Registration for 2025-2026 ~ Registration is now open. Continue your child's growth in the faith by signing them up for classes in 2025-26! Our class sessions will be on Tuesday and Wednesday evenings, and we will again offer our Special Religious Development class on Saturday mornings for students with special learning needs and our Family Faith Formation classes once a month on Sunday afternoons (for grades K-5) where parents take a larger role in their child's faith formation. You can register through the link on the parish website on the Religious Education page. You will also see the QR Code in the bulletin board in the narthex and outside the church.
Who should register? All currently registered students, including all Confirmation 2025, Confirmation 2026, and students preparing to receive First Eucharist next school year.
Questions about your child's registration? Call the Religious Education Office or contact the staff via email.
Volunteers for 2025-2026 ~ As we prepare to plan for the upcoming Religious Education school year, please discern if you would like to help. We are in need of Lead Catechists and aides. If interested, please contact the Religious Education Office or fill out the Volunteer Form on the website. You will also find the QR Code at the bulletin board.
WOMEN'S MINISTRY
Come and enjoy warm fellowship and great food. No need to RSVP. For more information, please email us at women@stbernpar.org.

YOUTH MINISTRY

All rising 6th through 8th graders are invited to our Summer Drop-Ins! Join us July 2nd, July 16th, and July 30th for fun, games, friends, and of course, ice cream! We will meet from 6:45-8pm in the gym.
All rising 9th - graduated 12th graders are invited to join us! • July 8 - Game Night - Ice cream sundaes and fun in the youth room - 7-8:30pm, • July 23 - King’s Dominion Day - $39/ticket, volunteers and drivers needed!,
• August 5 - End of Summer Social - bonfire, s’mores, and games on the rectory patio - 7-8:30pm.
To learn more about our middle and high school ministries, please contact Grace Mee, gmee@stbernpar.org
Dear Good People of Saint Bernadette,
We look around today and are bewildered by the intolerance that people have for one another. It would be naive to expect everyone to agree, but is it naive to expect people to at least try to agree?
And we’ve seen a lot of protests in recent years and now, more than ever. I believe that people are seeking a true and better reality and believe the path we are on needs to change. Being free to speak out in a peaceful and respectful way is a hallmark of democratic culture.

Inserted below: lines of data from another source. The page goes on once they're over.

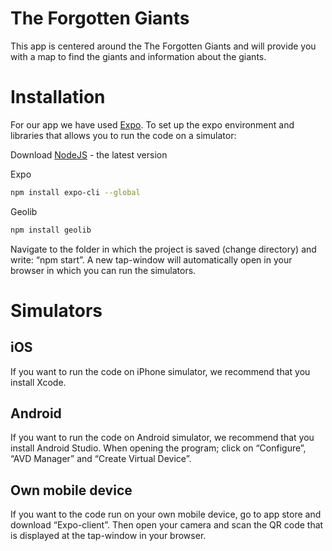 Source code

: # The Forgotten Giants
This app is centered around the The Forgotten Giants and will provide you with a map to find the giants and information about the giants.

# Installation
For our app we have used [Expo](https://expo.io/learn). To set up the expo environment and libraries that allows you to run the code on a simulator:

Download [NodeJS](https://nodejs.org/en/) - the latest version

Expo
```bash
npm install expo-cli --global
```

Geolib
```bash
npm install geolib
```

Navigate to the folder in which the project is saved (change directory) and write: “npm start”. A new tap-window will automatically open in your browser in which you can run the simulators.

# Simulators

## iOS
If you want to run the code on iPhone simulator, we recommend that you install Xcode.

## Android
If you want to run the code on Android simulator, we recommend that you install Android Studio. When opening the program; click on “Configure”, “AVD Manager” and “Create Virtual Device”.

## Own mobile device
If you want to the code run on your own mobile device, go to app store and download “Expo-client”. Then open your camera and scan the QR code that is displayed at the tap-window in your browser. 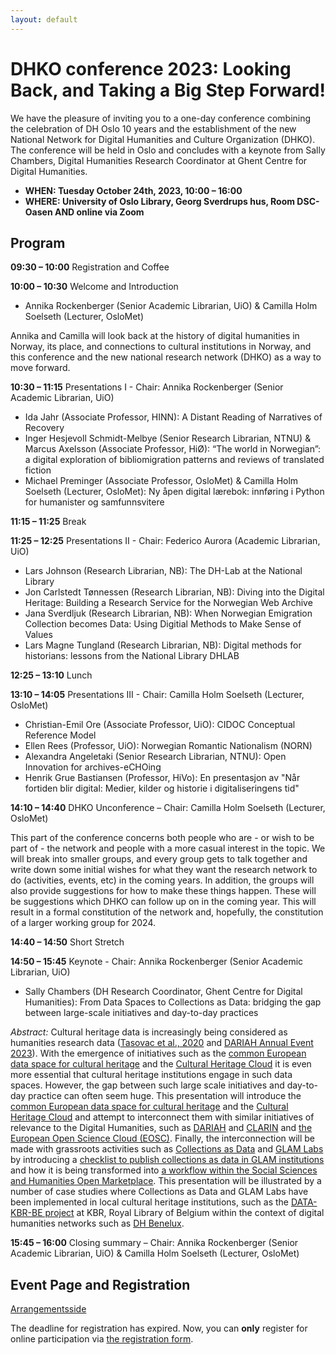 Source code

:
 ```yaml
---
layout: default
---
```


#  DHKO conference 2023: Looking Back, and Taking a Big Step Forward!

We have the pleasure of inviting you to a one-day conference combining the celebration of DH Oslo 10 years and the establishment of the new National Network for Digital Humanities and Culture Organization (DHKO). The conference will be held in Oslo and concludes with a keynote from Sally Chambers, Digital Humanities Research Coordinator at Ghent Centre for Digital Humanities.

- **WHEN: Tuesday October 24th, 2023, 10:00 – 16:00**
- **WHERE: University of Oslo Library, Georg Sverdrups hus, Room DSC-Oasen AND online via Zoom**

## Program

**09:30 – 10:00** Registration and Coffee

**10:00 – 10:30** Welcome and Introduction 

- Annika Rockenberger (Senior Academic Librarian, UiO) & Camilla Holm Soelseth (Lecturer, OsloMet)

Annika and Camilla will look back at the history of digital humanities in Norway, its place, and connections to cultural institutions in Norway, and this conference and the new national research network (DHKO) as a way to move forward.

**10:30 – 11:15** Presentations I - Chair: Annika Rockenberger (Senior Academic Librarian, UiO)

- Ida Jahr (Associate Professor, HINN): A Distant Reading of Narratives of Recovery  
- Inger Hesjevoll Schmidt-Melbye (Senior Research Librarian, NTNU) & Marcus Axelsson (Associate Professor, HiØ): “The world in Norwegian”: a digital exploration of bibliomigration patterns and reviews of translated fiction  
- Michael Preminger (Associate Professor, OsloMet) & Camilla Holm Soelseth (Lecturer, OsloMet): Ny åpen digital lærebok: innføring i Python for humanister og samfunnsvitere  

**11:15 – 11:25** Break

**11:25 – 12:25** Presentations II - Chair: Federico Aurora (Academic Librarian, UiO)

- Lars Johnson (Research Librarian, NB): The DH-Lab at the National Library  
- Jon Carlstedt Tønnessen (Research Librarian, NB): Diving into the Digital Heritage: Building a Research Service for the Norwegian Web Archive  
- Jana Sverdljuk (Research Librarian, NB): When Norwegian Emigration Collection becomes Data: Using Digitial Methods to Make Sense of Values  
- Lars Magne Tungland (Research Librarian, NB): Digital methods for historians: lessons from the National Library DHLAB  

**12:25 – 13:10** Lunch

**13:10 – 14:05** Presentations III - Chair: Camilla Holm Soelseth (Lecturer, OsloMet)

- Christian-Emil Ore (Associate Professor, UiO): CIDOC Conceptual Reference Model  
- Ellen Rees (Professor, UiO): Norwegian Romantic Nationalism (NORN)  
- Alexandra Angeletaki (Senior Research Librarian, NTNU): Open Innovation for archives-eCHOing  
- Henrik Grue Bastiansen (Professor, HiVo): En presentasjon av "Når fortiden blir digital: Medier, kilder og historie i digitaliseringens tid"  

**14:10 – 14:40** DHKO Unconference – Chair: Camilla Holm Soelseth (Lecturer, OsloMet)

This part of the conference concerns both people who are - or wish to be part of - the network and people with a more casual interest in the topic. We will break into smaller groups, and every group gets to talk together and write down some initial wishes for what they want the research network to do (activities, events, etc) in the coming years. In addition, the groups will also provide suggestions for how to make these things happen. These will be suggestions which DHKO can follow up on in the coming year. This will result in a formal constitution of the network and, hopefully, the constitution of a larger working group for 2024.

**14:40 – 14:50** Short Stretch

**14:50 – 15:45** Keynote - Chair: Annika Rockenberger (Senior Academic Librarian, UiO)

- Sally Chambers (DH Research Coordinator, Ghent Centre for Digital Humanities): From Data Spaces to Collections as Data: bridging the gap between large-scale initiatives and day-to-day practices

*Abstract:* Cultural heritage data is increasingly being considered as humanities research data ([Tasovac et al., 2020](https://hal.archives-ouvertes.fr/hal-02961317) and [DARIAH Annual Event 2023](https://www.dariah.eu/2023/07/07/recap-of-the-annual-event-2023-cultural-heritage-data-as-humanities-research-data/)). With the emergence of initiatives such as the [common European data space for cultural heritage](https://pro.europeana.eu/page/common-european-data-space-for-cultural-heritage) and the [Cultural Heritage Cloud](https://research-and-innovation.ec.europa.eu/research-area/social-sciences-and-humanities/cultural-heritage-and-cultural-and-creative-industries-ccis/cultural-heritage-cloud_en) it is even more essential that cultural heritage institutions engage in such data spaces. However, the gap between such large scale initiatives and day-to-day practice can often seem huge. This presentation will introduce the [common European data space for cultural heritage](https://pro.europeana.eu/page/common-european-data-space-for-cultural-heritage) and the [Cultural Heritage Cloud](https://research-and-innovation.ec.europa.eu/research-area/social-sciences-and-humanities/cultural-heritage-and-cultural-and-creative-industries-ccis/cultural-heritage-cloud_en) and attempt to interconnect them with similar initiatives of relevance to the Digital Humanities, such as [DARIAH](https://www.dariah.eu) and [CLARIN](https://www.clarin.eu) and [the European Open Science Cloud (EOSC)](https://ec.europa.eu/info/research-and-innovation/strategy/strategy-2020-2024/our-digital-future/open-science/european-open-science-cloud-eosc_en). Finally, the interconnection will be made with grassroots activities such as [Collections as Data](https://collectionsasdata.github.io) and [GLAM Labs](https://glamlabs.io) by introducing a [checklist to publish collections as data in GLAM institutions](https://arxiv.org/abs/2304.02603) and how it is being transformed into [a workflow within the Social Sciences and Humanities Open Marketplace](https://marketplace.sshopencloud.eu/workflow/I3JvP6). This presentation will be illustrated by a number of case studies where Collections as Data and GLAM Labs have been implemented in local cultural heritage institutions, such as the [DATA-KBR-BE project](https://www.kbr.be/en/projects/data-kbr-be/) at KBR, Royal Library of Belgium within the context of digital humanities networks such as [DH Benelux](https://dhbenelux.org). 

**15:45 – 16:00** Closing summary – Chair: Annika Rockenberger (Senior Academic Librarian, UiO) & Camilla Holm Soelseth (Lecturer, OsloMet)


## Event Page and Registration

[Arrangementsside](https://www.ub.uio.no/english/courses-events/events/uhs/2023/digital-humanities-in-norway.html)

The deadline for registration has expired. Now, you can **only** register for online participation via [the registration form](https://uio.pameldingssystem.no/dhko-seminar-2023-10-24).
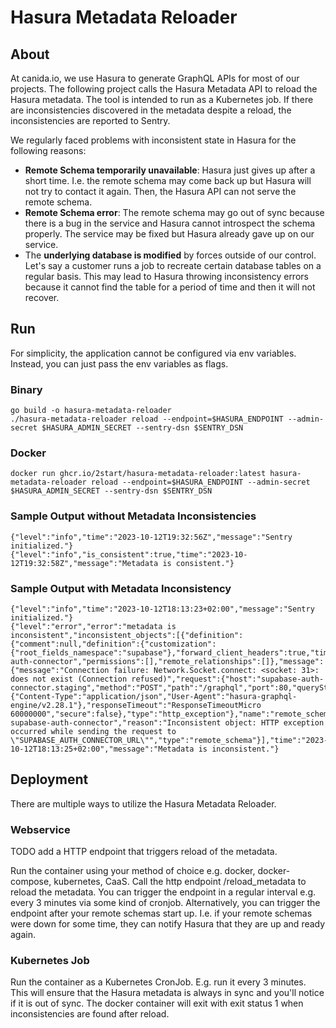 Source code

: # Hasura Metadata Reloader



## About

At canida.io, we use Hasura to generate GraphQL APIs for most of our projects. 
The following project calls the Hasura Metadata API to reload the Hasura metadata. The tool is intended to run as a Kubernetes job.
If there are inconsistencies discovered in the metadata despite a reload, the inconsistencies are reported to Sentry.

We regularly faced problems with inconsistent state in Hasura for the following reasons:

- **Remote Schema temporarily unavailable**: Hasura just gives up after a short time. I.e. the remote schema may come back up but Hasura will not try to contact it again. Then, the Hasura API can not serve the remote schema.
- **Remote Schema error**: The remote schema may go out of sync because there is a bug in the service and Hasura cannot introspect the schema properly. The service may be fixed but Hasura already gave up on our service.
- The **underlying database is modified** by forces outside of our control. Let's say a customer runs a job to recreate certain database tables on a regular basis. This may lead to Hasura throwing inconsistency errors because it cannot find the table for a period of time and then it will not recover.


## Run

For simplicity, the application cannot be configured via env variables. Instead, you can just pass the env variables as flags.


### Binary

```shell
go build -o hasura-metadata-reloader
./hasura-metadata-reloader reload --endpoint=$HASURA_ENDPOINT --admin-secret $HASURA_ADMIN_SECRET --sentry-dsn $SENTRY_DSN
```

### Docker 
```shell
docker run ghcr.io/2start/hasura-metadata-reloader:latest hasura-metadata-reloader reload --endpoint=$HASURA_ENDPOINT --admin-secret $HASURA_ADMIN_SECRET --sentry-dsn $SENTRY_DSN
```

### Sample Output without Metadata Inconsistencies

```shell
{"level":"info","time":"2023-10-12T19:32:56Z","message":"Sentry initialized."}
{"level":"info","is_consistent":true,"time":"2023-10-12T19:32:58Z","message":"Metadata is consistent."}
```

### Sample Output with Metadata Inconsistency

```shell
{"level":"info","time":"2023-10-12T18:13:23+02:00","message":"Sentry initialized."}
{"level":"error","error":"metadata is inconsistent","inconsistent_objects":[{"definition":{"comment":null,"definition":{"customization":{"root_fields_namespace":"supabase"},"forward_client_headers":true,"timeout_seconds":60,"url_from_env":"SUPABASE_AUTH_CONNECTOR_URL"},"name":"supabase-auth-connector","permissions":[],"remote_relationships":[]},"message":{"message":"Connection failure: Network.Socket.connect: <socket: 31>: does not exist (Connection refused)","request":{"host":"supabase-auth-connector.staging","method":"POST","path":"/graphql","port":80,"queryString":"","requestHeaders":{"Content-Type":"application/json","User-Agent":"hasura-graphql-engine/v2.28.1"},"responseTimeout":"ResponseTimeoutMicro 60000000","secure":false},"type":"http_exception"},"name":"remote_schema supabase-auth-connector","reason":"Inconsistent object: HTTP exception occurred while sending the request to \"SUPABASE_AUTH_CONNECTOR_URL\"","type":"remote_schema"}],"time":"2023-10-12T18:13:25+02:00","message":"Metadata is inconsistent."}
```


## Deployment

There are multiple ways to utilize the Hasura Metadata Reloader. 

### Webservice
TODO add a HTTP endpoint that triggers reload of the metadata.

Run the container using your method of choice e.g. docker, docker-compose, kubernetes, CaaS. Call the http endpoint /reload_metadata to reload the metadata. You can trigger the endpoint in a regular interval e.g. every 3 minutes via some kind of cronjob. Alternatively, you can trigger the endpoint after your remote schemas start up. I.e. if your remote schemas were down for some time, they can notify Hasura that they are up and ready again.


### Kubernetes Job

Run the container as a Kubernetes CronJob. E.g. run it every 3 minutes. This will ensure that the Hasura metadata is always in sync and you'll notice if it is out of sync. The docker container will exit with exit status 1 when inconsistencies are found after reload.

We also know there are those who would want to subvert this right into something disrespectful and violent, even dangerous and destructive.
I think the world needs to have a sincere conversation about the nature of dissent. Dissent, or the act of disagreeing and expressing that disagreement, is often considered a virtue in democratic societies. It can be crucial for social progress, holding power accountable, and fostering a more just and equitable society. While dissent can be disruptive, it also plays a vital role in informing public opinion, driving policy changes, protecting fundamental rights.
Many have said if reporters and photo-graphers were allowed to show what is actually happening in places like Ukraine or Gaza to the world, that the world would demand an end to these conflicts immediately. It is well-known that the catalyst that finally brought the inhumanity of racism (which resulted in the civil rights movement) to public attention was video footage that was suddenly on everyone’s living room television, of people being attacked by dogs and hit with water cannons.
People might be content with “out of sight, out of mind,” but only until they see it and can’t get it out of their minds.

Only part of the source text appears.